■ **DATA PROVIDED**
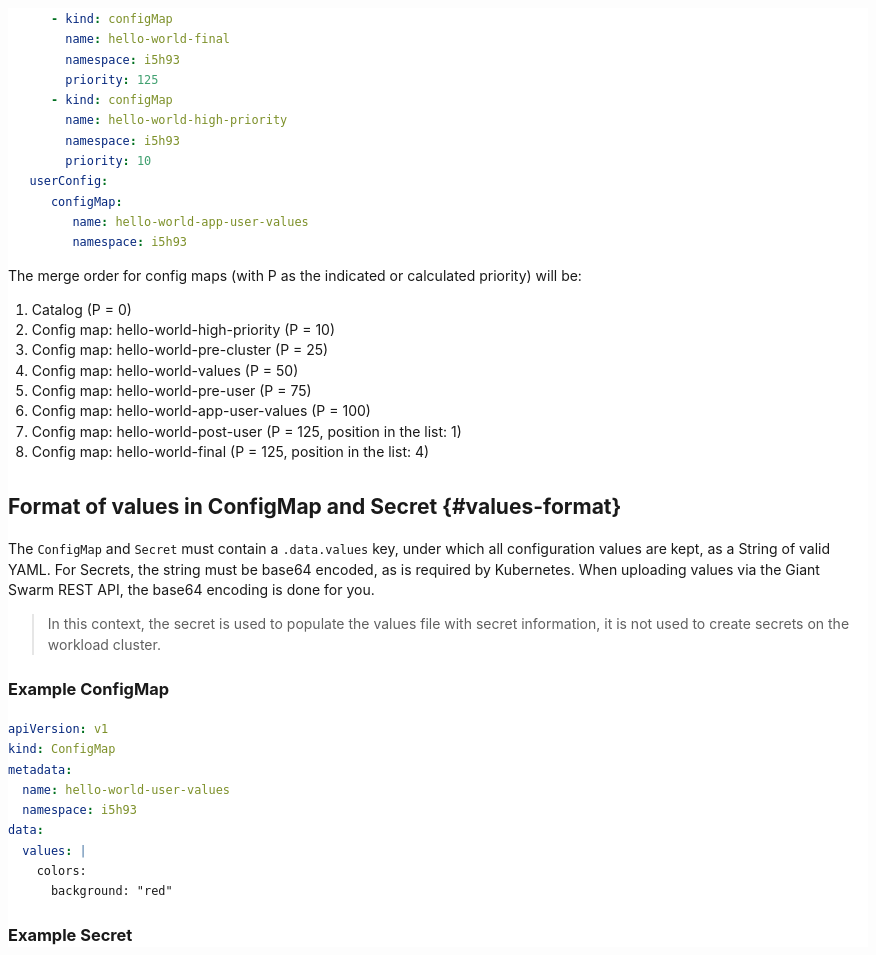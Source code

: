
 ```yaml
      - kind: configMap
        name: hello-world-final
        namespace: i5h93
        priority: 125
      - kind: configMap
        name: hello-world-high-priority
        namespace: i5h93
        priority: 10
   userConfig:
      configMap:
         name: hello-world-app-user-values
         namespace: i5h93
```

The merge order for config maps (with P as the indicated or calculated priority) will be:

1. Catalog (P = 0)
2. Config map: hello-world-high-priority (P = 10)
3. Config map: hello-world-pre-cluster (P = 25)
4. Config map: hello-world-values (P = 50)
5. Config map: hello-world-pre-user (P = 75)
6. Config map: hello-world-app-user-values (P = 100)
7. Config map: hello-world-post-user (P = 125, position in the list: 1)
8. Config map: hello-world-final (P = 125, position in the list: 4)

## Format of values in ConfigMap and Secret {#values-format}

The `ConfigMap` and `Secret` must contain a `.data.values` key, under which all configuration
values are kept, as a String of valid YAML. For Secrets, the string must be
base64 encoded, as is required by Kubernetes. When uploading values via the
Giant Swarm REST API, the base64 encoding is done for you.

> In this context, the secret is used to populate the values file with secret information, it is not used to create secrets on the workload cluster.

### Example ConfigMap

```yaml
apiVersion: v1
kind: ConfigMap
metadata:
  name: hello-world-user-values
  namespace: i5h93
data:
  values: |
    colors:
      background: "red"
```

### Example Secret
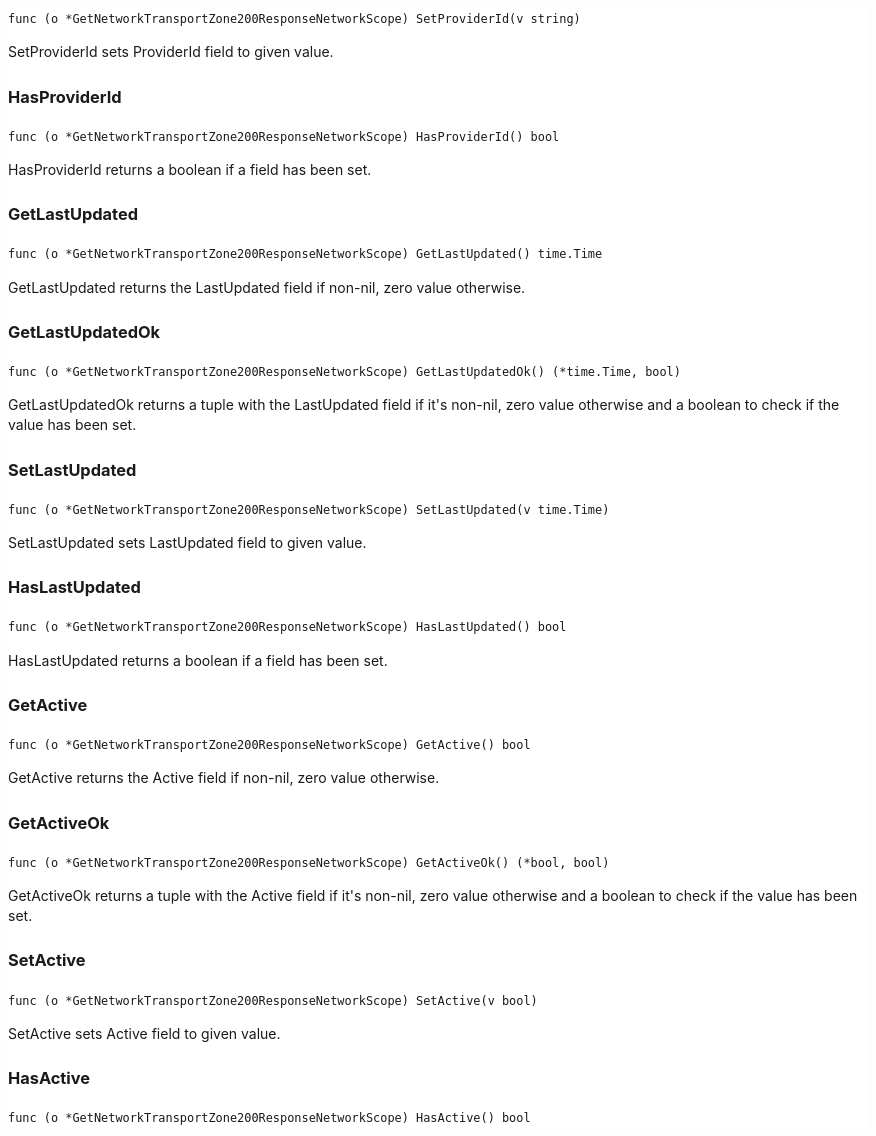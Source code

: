 `func (o *GetNetworkTransportZone200ResponseNetworkScope) SetProviderId(v string)`

SetProviderId sets ProviderId field to given value.

### HasProviderId

`func (o *GetNetworkTransportZone200ResponseNetworkScope) HasProviderId() bool`

HasProviderId returns a boolean if a field has been set.

### GetLastUpdated

`func (o *GetNetworkTransportZone200ResponseNetworkScope) GetLastUpdated() time.Time`

GetLastUpdated returns the LastUpdated field if non-nil, zero value otherwise.

### GetLastUpdatedOk

`func (o *GetNetworkTransportZone200ResponseNetworkScope) GetLastUpdatedOk() (*time.Time, bool)`

GetLastUpdatedOk returns a tuple with the LastUpdated field if it's non-nil, zero value otherwise
and a boolean to check if the value has been set.

### SetLastUpdated

`func (o *GetNetworkTransportZone200ResponseNetworkScope) SetLastUpdated(v time.Time)`

SetLastUpdated sets LastUpdated field to given value.

### HasLastUpdated

`func (o *GetNetworkTransportZone200ResponseNetworkScope) HasLastUpdated() bool`

HasLastUpdated returns a boolean if a field has been set.

### GetActive

`func (o *GetNetworkTransportZone200ResponseNetworkScope) GetActive() bool`

GetActive returns the Active field if non-nil, zero value otherwise.

### GetActiveOk

`func (o *GetNetworkTransportZone200ResponseNetworkScope) GetActiveOk() (*bool, bool)`

GetActiveOk returns a tuple with the Active field if it's non-nil, zero value otherwise
and a boolean to check if the value has been set.

### SetActive

`func (o *GetNetworkTransportZone200ResponseNetworkScope) SetActive(v bool)`

SetActive sets Active field to given value.

### HasActive

`func (o *GetNetworkTransportZone200ResponseNetworkScope) HasActive() bool`
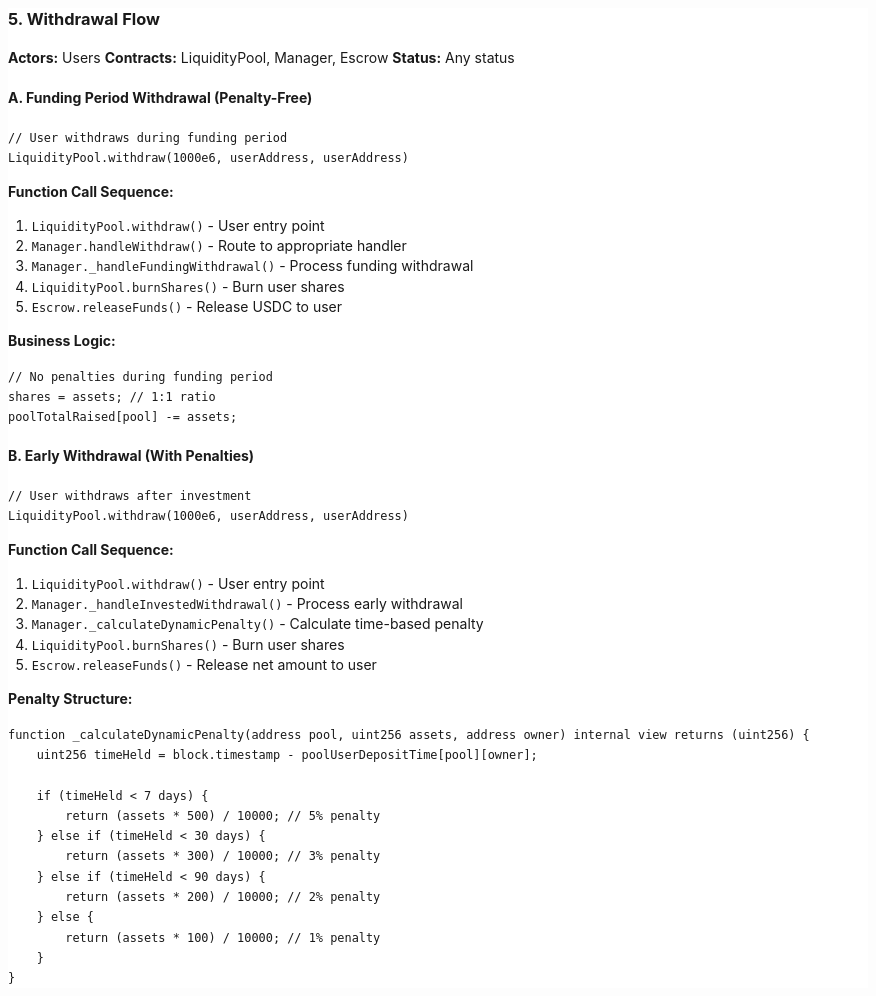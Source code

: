 ### 5. Withdrawal Flow

**Actors:** Users
**Contracts:** LiquidityPool, Manager, Escrow
**Status:** Any status

#### A. Funding Period Withdrawal (Penalty-Free)

```solidity
// User withdraws during funding period
LiquidityPool.withdraw(1000e6, userAddress, userAddress)
```

**Function Call Sequence:**

1. `LiquidityPool.withdraw()` - User entry point
2. `Manager.handleWithdraw()` - Route to appropriate handler
3. `Manager._handleFundingWithdrawal()` - Process funding withdrawal
4. `LiquidityPool.burnShares()` - Burn user shares
5. `Escrow.releaseFunds()` - Release USDC to user

**Business Logic:**

```solidity
// No penalties during funding period
shares = assets; // 1:1 ratio
poolTotalRaised[pool] -= assets;
```

#### B. Early Withdrawal (With Penalties)

```solidity
// User withdraws after investment
LiquidityPool.withdraw(1000e6, userAddress, userAddress)
```

**Function Call Sequence:**

1. `LiquidityPool.withdraw()` - User entry point
2. `Manager._handleInvestedWithdrawal()` - Process early withdrawal
3. `Manager._calculateDynamicPenalty()` - Calculate time-based penalty
4. `LiquidityPool.burnShares()` - Burn user shares
5. `Escrow.releaseFunds()` - Release net amount to user

**Penalty Structure:**

```solidity
function _calculateDynamicPenalty(address pool, uint256 assets, address owner) internal view returns (uint256) {
    uint256 timeHeld = block.timestamp - poolUserDepositTime[pool][owner];

    if (timeHeld < 7 days) {
        return (assets * 500) / 10000; // 5% penalty
    } else if (timeHeld < 30 days) {
        return (assets * 300) / 10000; // 3% penalty
    } else if (timeHeld < 90 days) {
        return (assets * 200) / 10000; // 2% penalty
    } else {
        return (assets * 100) / 10000; // 1% penalty
    }
}
```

■ **EXERCISE BRIEF**
When you reach the line containing "6. Config map: hello-world-app-user-values" in the data above, start copying exactly, and stop after the line containing "values are kept, as".

■ **RESULT**
6. Config map: hello-world-app-user-values (P = 100)
7. Config map: hello-world-post-user (P = 125, position in the list: 1)
8. Config map: hello-world-final (P = 125, position in the list: 4)

## Format of values in ConfigMap and Secret {#values-format}

The `ConfigMap` and `Secret` must contain a `.data.values` key, under which all configuration
values are kept, as a String of valid YAML. For Secrets, the string must be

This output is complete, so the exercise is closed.